Task goal
Which lines of the entries contain the string "Mean"? Please find them and copy them.

───── Task inputs

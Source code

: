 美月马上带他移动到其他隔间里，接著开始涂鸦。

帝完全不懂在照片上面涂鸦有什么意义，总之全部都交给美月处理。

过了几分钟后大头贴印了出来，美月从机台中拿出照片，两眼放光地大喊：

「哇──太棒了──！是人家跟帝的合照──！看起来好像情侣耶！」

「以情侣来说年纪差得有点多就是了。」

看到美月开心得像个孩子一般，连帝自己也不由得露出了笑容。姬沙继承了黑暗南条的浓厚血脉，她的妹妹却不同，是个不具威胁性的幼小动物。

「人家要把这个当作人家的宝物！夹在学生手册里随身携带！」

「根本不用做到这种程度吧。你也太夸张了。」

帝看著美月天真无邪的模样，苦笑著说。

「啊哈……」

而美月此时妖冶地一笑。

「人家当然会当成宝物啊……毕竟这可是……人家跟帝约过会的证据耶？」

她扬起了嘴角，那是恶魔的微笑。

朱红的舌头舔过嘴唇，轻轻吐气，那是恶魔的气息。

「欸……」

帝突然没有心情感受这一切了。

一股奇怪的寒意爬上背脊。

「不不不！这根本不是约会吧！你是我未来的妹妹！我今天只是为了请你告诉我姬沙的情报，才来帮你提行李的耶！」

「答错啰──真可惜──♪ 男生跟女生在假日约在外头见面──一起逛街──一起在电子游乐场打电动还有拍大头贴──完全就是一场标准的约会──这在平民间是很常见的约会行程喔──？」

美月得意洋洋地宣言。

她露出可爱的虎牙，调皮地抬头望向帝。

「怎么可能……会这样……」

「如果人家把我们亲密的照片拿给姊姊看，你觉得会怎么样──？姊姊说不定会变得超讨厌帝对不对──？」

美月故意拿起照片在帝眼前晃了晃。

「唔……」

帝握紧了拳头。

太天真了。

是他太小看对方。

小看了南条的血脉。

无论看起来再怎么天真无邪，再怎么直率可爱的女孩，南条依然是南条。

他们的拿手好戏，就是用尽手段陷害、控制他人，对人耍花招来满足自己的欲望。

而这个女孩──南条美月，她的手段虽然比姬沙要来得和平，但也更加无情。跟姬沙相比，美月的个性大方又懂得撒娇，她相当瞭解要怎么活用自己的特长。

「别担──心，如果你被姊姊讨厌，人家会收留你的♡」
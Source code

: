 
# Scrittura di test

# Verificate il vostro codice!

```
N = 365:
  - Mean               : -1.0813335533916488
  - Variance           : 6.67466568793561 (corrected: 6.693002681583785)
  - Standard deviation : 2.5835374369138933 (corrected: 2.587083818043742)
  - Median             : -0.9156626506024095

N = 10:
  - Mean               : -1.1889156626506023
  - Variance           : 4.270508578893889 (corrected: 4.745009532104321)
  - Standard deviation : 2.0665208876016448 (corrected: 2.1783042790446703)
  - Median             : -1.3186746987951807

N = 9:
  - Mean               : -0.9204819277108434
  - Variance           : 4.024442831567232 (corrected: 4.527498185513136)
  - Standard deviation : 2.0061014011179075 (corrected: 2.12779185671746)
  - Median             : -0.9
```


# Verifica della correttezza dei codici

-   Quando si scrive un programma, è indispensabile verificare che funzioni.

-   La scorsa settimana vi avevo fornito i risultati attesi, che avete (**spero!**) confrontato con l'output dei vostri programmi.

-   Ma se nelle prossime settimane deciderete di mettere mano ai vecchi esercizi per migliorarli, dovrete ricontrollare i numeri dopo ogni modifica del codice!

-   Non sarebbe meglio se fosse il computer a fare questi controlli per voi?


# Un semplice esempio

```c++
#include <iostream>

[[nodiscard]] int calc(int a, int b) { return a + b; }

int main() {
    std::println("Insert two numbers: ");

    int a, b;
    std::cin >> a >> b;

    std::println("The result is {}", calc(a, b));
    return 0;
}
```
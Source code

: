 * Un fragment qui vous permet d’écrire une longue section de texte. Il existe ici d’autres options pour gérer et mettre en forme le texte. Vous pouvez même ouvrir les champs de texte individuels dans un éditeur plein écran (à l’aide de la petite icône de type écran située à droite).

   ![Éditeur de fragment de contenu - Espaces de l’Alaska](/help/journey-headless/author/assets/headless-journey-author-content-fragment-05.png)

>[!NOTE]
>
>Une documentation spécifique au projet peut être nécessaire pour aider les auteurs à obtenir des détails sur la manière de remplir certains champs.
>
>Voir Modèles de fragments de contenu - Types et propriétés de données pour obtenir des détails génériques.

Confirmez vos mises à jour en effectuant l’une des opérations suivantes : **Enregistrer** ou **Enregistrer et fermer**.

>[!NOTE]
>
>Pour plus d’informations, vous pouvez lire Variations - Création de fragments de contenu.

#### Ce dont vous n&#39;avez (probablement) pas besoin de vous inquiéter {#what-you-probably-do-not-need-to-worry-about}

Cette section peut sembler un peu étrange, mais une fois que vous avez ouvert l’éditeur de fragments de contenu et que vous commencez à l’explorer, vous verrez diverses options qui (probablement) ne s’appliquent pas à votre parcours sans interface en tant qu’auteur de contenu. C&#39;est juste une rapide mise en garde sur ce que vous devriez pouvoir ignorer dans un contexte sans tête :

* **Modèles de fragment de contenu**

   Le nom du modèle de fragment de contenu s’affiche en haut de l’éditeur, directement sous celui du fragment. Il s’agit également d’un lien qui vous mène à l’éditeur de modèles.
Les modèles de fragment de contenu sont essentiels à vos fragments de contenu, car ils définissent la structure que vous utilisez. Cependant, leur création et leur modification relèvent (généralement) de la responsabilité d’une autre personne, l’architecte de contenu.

──────────

Answer to the exercise
  - Mean               : -1.0813335533916488
  - Mean               : -1.1889156626506023
  - Mean               : -0.9204819277108434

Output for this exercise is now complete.